Entries supplied:

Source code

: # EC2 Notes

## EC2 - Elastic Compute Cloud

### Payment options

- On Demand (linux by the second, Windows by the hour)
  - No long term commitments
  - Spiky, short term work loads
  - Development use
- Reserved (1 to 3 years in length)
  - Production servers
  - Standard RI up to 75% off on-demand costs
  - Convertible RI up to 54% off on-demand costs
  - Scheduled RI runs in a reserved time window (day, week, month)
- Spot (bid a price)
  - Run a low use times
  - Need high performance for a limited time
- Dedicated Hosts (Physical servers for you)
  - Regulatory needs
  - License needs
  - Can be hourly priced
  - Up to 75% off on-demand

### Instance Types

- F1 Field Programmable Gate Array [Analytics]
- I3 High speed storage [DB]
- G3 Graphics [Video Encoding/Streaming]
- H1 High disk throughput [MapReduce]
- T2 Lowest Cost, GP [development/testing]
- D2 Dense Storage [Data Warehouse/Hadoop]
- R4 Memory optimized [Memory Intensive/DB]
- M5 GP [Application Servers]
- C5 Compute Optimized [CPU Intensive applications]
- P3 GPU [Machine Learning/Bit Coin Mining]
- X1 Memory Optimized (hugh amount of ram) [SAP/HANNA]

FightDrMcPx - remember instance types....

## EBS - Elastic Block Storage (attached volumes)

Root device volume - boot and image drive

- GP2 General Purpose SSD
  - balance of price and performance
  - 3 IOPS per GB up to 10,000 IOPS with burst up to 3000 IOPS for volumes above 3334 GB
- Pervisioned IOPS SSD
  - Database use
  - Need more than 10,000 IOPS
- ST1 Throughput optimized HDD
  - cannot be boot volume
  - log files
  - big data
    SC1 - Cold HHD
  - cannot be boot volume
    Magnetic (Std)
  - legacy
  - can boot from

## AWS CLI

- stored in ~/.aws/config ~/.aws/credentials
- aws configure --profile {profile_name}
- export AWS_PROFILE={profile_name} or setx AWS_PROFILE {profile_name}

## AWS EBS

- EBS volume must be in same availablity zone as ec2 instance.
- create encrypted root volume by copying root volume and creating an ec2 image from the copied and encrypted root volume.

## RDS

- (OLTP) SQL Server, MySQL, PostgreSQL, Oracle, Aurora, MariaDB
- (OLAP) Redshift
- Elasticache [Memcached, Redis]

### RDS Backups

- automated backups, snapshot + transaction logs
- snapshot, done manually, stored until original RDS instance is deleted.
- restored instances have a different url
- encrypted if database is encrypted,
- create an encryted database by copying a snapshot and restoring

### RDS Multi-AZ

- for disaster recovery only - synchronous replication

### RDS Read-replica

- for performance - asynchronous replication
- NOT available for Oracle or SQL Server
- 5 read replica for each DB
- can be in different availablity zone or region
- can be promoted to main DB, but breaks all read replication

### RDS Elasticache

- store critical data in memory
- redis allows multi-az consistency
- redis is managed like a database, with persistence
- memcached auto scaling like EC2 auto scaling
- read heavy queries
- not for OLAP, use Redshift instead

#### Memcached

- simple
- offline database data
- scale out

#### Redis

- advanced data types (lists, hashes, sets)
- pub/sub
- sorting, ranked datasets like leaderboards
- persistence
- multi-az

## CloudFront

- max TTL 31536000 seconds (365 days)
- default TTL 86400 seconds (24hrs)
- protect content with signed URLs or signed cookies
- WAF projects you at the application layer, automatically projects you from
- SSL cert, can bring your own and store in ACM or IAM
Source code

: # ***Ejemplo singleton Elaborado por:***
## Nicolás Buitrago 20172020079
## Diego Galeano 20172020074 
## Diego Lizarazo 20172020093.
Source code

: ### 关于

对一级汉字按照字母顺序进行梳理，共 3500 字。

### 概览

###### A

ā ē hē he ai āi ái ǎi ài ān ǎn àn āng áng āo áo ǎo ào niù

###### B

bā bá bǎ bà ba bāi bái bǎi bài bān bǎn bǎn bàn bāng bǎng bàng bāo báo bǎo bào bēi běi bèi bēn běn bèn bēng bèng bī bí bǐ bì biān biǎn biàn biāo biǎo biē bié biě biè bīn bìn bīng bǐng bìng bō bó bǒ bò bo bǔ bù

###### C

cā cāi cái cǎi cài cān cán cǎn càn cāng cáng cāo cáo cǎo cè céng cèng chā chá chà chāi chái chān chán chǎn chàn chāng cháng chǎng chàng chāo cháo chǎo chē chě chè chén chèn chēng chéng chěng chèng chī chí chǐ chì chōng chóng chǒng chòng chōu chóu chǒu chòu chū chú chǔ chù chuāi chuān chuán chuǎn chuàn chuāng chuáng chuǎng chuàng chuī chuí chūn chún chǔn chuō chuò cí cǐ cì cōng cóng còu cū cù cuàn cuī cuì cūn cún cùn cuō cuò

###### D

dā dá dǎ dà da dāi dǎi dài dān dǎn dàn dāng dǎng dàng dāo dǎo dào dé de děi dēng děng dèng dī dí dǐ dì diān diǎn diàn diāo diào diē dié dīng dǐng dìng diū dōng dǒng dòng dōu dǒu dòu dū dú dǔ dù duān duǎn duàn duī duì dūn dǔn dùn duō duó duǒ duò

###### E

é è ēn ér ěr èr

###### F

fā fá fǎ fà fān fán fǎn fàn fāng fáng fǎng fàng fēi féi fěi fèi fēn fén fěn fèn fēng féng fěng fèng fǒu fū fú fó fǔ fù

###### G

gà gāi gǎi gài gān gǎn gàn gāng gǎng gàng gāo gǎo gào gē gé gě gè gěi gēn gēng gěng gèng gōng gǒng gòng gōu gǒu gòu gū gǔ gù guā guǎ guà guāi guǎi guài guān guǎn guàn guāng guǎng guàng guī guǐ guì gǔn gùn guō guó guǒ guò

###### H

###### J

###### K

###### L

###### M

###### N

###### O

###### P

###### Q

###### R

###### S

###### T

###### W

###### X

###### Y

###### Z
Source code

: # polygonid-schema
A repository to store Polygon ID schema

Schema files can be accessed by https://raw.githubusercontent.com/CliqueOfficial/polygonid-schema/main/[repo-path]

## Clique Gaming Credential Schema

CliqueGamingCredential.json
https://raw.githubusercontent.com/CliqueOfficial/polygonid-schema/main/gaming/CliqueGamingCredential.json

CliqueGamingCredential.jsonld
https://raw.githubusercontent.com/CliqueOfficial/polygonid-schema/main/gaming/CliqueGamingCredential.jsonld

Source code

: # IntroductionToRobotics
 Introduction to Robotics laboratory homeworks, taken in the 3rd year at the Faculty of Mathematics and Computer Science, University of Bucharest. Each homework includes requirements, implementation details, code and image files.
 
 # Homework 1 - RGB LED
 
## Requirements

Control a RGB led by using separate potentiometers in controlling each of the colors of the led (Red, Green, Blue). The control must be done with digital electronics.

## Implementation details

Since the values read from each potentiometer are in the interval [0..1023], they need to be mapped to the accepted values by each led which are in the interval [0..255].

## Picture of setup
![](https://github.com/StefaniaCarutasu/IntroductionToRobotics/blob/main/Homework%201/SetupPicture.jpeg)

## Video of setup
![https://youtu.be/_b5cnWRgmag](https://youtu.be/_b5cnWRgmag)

Task objective:
In the listing above, locate the line containing "- Development use" and the line containing "- Scheduled RI". Extract those two lines and every line between them, exactly as written, and only those.

Your response:
  - Development use
- Reserved (1 to 3 years in length)
  - Production servers
  - Standard RI up to 75% off on-demand costs
  - Convertible RI up to 54% off on-demand costs
  - Scheduled RI runs in a reserved time window (day, week, month)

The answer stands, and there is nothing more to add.